Moving closer to Xenation made it seem less daunting now that he really couldn't see the whole of it. Besides, there were other, far more interesting things to see. He caught a glimpse of a Click ship leaping out from the station like a small round ball, and then darting into slide drive so quickly that his breath caught, expecting an explosion, disaster -- but instead he only saw a little flash of red as the ship disappeared onto the slide path.

And almost immediately, a long thin Norishi ship pulled out from a dock to the left and lower down. He watched as it moved past; dark, arrow-shaped, and without a show of any of the weapons for which the Norishi were so well known.

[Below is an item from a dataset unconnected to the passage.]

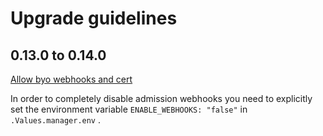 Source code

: # Upgrade guidelines

## 0.13.0 to 0.14.0

[Allow byo webhooks and cert](https://github.com/open-telemetry/opentelemetry-helm-charts/pull/411)

In order to completely disable admission webhooks you need to explicitly set the environment variable `ENABLE_WEBHOOKS: "false"` in `.Values.manager.env` .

He would have wished the Norishi hadn't made a base at Xenation, but it seemed the aliens were determined to make certain of their presence wherever humans and Kasa had settled.

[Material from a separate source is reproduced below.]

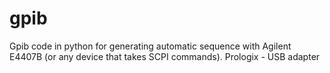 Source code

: gpib
====

Gpib code in python for generating automatic sequence with Agilent E4407B (or any device that takes SCPI commands). Prologix - USB adapter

Which, from all he could tell, was very odd since the Norishi apparently hated all races but their own. The Norishi had secrets, too. In all the contacts, both friendly and unfriendly, not a single male had been located, even though the females appeared to be very close to human females in appearance and in biology -- at least that was the rumor, since no one had admitted to doing a real examination of one of the dead.

Morgan would much rather not have them around. They complicated matters in ways that were already too unstable, and which included far too much politics, which he generally detested.